## [EXERCISE GOAL]
Retype each entry verbatim. Do not include the images.

── DATA FOR REVIEW

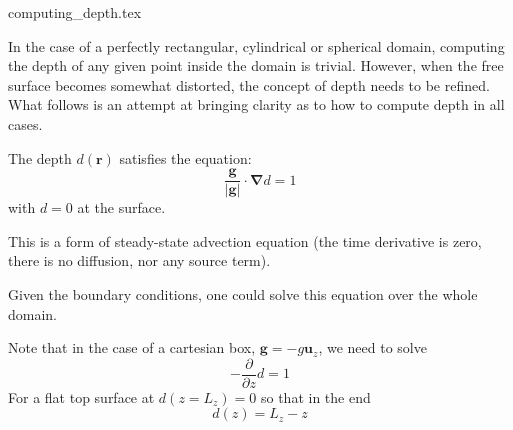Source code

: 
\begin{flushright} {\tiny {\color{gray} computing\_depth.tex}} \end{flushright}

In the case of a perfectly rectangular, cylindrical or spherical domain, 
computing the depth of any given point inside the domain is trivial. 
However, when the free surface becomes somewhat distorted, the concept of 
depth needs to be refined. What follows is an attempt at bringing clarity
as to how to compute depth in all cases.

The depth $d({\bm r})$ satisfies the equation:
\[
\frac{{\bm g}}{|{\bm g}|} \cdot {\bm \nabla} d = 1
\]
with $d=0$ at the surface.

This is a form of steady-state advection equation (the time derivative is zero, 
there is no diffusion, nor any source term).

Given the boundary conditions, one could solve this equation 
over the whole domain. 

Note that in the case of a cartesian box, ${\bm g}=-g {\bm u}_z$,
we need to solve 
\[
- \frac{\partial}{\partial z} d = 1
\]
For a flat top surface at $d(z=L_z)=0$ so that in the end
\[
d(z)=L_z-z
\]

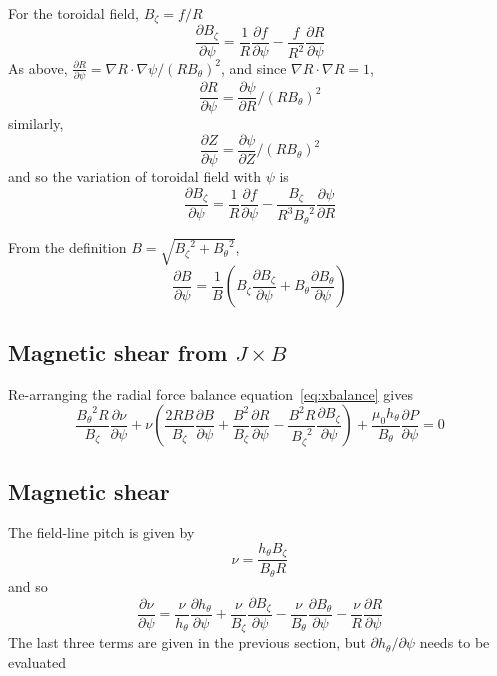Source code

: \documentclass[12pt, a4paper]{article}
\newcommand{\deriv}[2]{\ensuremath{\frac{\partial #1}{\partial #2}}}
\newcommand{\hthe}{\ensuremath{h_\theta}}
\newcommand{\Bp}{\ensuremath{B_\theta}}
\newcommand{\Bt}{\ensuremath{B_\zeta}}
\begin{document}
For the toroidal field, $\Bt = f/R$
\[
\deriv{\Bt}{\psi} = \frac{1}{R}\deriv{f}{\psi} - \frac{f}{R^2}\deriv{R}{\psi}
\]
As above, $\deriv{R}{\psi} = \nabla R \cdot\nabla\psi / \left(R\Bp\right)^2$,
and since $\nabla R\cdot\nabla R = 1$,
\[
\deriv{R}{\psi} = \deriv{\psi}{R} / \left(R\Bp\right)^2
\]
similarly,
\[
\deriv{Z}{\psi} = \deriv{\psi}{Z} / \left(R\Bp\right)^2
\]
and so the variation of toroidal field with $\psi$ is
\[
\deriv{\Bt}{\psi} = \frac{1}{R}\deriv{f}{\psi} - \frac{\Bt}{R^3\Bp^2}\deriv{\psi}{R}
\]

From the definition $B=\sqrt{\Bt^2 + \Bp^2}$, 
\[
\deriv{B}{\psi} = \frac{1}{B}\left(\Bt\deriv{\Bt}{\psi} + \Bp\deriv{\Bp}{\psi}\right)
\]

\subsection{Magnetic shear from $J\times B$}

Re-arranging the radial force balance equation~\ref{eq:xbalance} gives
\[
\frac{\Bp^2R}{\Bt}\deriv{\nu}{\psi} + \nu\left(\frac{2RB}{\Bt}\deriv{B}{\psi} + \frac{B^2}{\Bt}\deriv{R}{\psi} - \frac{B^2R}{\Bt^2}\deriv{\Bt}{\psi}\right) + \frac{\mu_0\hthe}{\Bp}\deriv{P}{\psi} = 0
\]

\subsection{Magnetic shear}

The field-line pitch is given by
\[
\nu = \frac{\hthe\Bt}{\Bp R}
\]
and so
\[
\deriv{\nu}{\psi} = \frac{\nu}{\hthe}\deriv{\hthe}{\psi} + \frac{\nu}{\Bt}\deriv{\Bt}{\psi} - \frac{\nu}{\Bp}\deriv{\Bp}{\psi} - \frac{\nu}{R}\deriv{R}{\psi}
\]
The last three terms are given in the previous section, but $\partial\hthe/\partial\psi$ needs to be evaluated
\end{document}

────

## [SOLUTION TO THE EXERCISE]
Source code

: 
\begin{flushright} {\tiny {\color{gray} computing\_depth.tex}} \end{flushright}

In the case of a perfectly rectangular, cylindrical or spherical domain, 
computing the depth of any given point inside the domain is trivial. 
However, when the free surface becomes somewhat distorted, the concept of 
depth needs to be refined. What follows is an attempt at bringing clarity
as to how to compute depth in all cases.

The depth $d({\bm r})$ satisfies the equation:
\[
\frac{{\bm g}}{|{\bm g}|} \cdot {\bm \nabla} d = 1
\]
with $d=0$ at the surface.

This is a form of steady-state advection equation (the time derivative is zero, 
there is no diffusion, nor any source term).

Given the boundary conditions, one could solve this equation 
over the whole domain. 

Note that in the case of a cartesian box, ${\bm g}=-g {\bm u}_z$,
we need to solve 
\[
- \frac{\partial}{\partial z} d = 1
\]
For a flat top surface at $d(z=L_z)=0$ so that in the end
\[
d(z)=L_z-z
\]

Source code

: \documentclass[12pt, a4paper]{article}
\newcommand{\deriv}[2]{\ensuremath{\frac{\partial #1}{\partial #2}}}
\newcommand{\hthe}{\ensuremath{h_\theta}}
\newcommand{\Bp}{\ensuremath{B_\theta}}
\newcommand{\Bt}{\ensuremath{B_\zeta}}
\begin{document}
For the toroidal field, $\Bt = f/R$
\[
\deriv{\Bt}{\psi} = \frac{1}{R}\deriv{f}{\psi} - \frac{f}{R^2}\deriv{R}{\psi}
\]
As above, $\deriv{R}{\psi} = \nabla R \cdot\nabla\psi / \left(R\Bp\right)^2$,
and since $\nabla R\cdot\nabla R = 1$,
\[
\deriv{R}{\psi} = \deriv{\psi}{R} / \left(R\Bp\right)^2
\]
similarly,
\[
\deriv{Z}{\psi} = \deriv{\psi}{Z} / \left(R\Bp\right)^2
\]
and so the variation of toroidal field with $\psi$ is
\[
\deriv{\Bt}{\psi} = \frac{1}{R}\deriv{f}{\psi} - \frac{\Bt}{R^3\Bp^2}\deriv{\psi}{R}
\]

From the definition $B=\sqrt{\Bt^2 + \Bp^2}$, 
\[
\deriv{B}{\psi} = \frac{1}{B}\left(\Bt\deriv{\Bt}{\psi} + \Bp\deriv{\Bp}{\psi}\right)
\]

\subsection{Magnetic shear from $J\times B$}

Re-arranging the radial force balance equation~\ref{eq:xbalance} gives
\[
\frac{\Bp^2R}{\Bt}\deriv{\nu}{\psi} + \nu\left(\frac{2RB}{\Bt}\deriv{B}{\psi} + \frac{B^2}{\Bt}\deriv{R}{\psi} - \frac{B^2R}{\Bt^2}\deriv{\Bt}{\psi}\right) + \frac{\mu_0\hthe}{\Bp}\deriv{P}{\psi} = 0
\]

\subsection{Magnetic shear}

The field-line pitch is given by
\[
\nu = \frac{\hthe\Bt}{\Bp R}
\]
and so
\[
\deriv{\nu}{\psi} = \frac{\nu}{\hthe}\deriv{\hthe}{\psi} + \frac{\nu}{\Bt}\deriv{\Bt}{\psi} - \frac{\nu}{\Bp}\deriv{\Bp}{\psi} - \frac{\nu}{R}\deriv{R}{\psi}
\]
The last three terms are given in the previous section, but $\partial\hthe/\partial\psi$ needs to be evaluated
\end{document}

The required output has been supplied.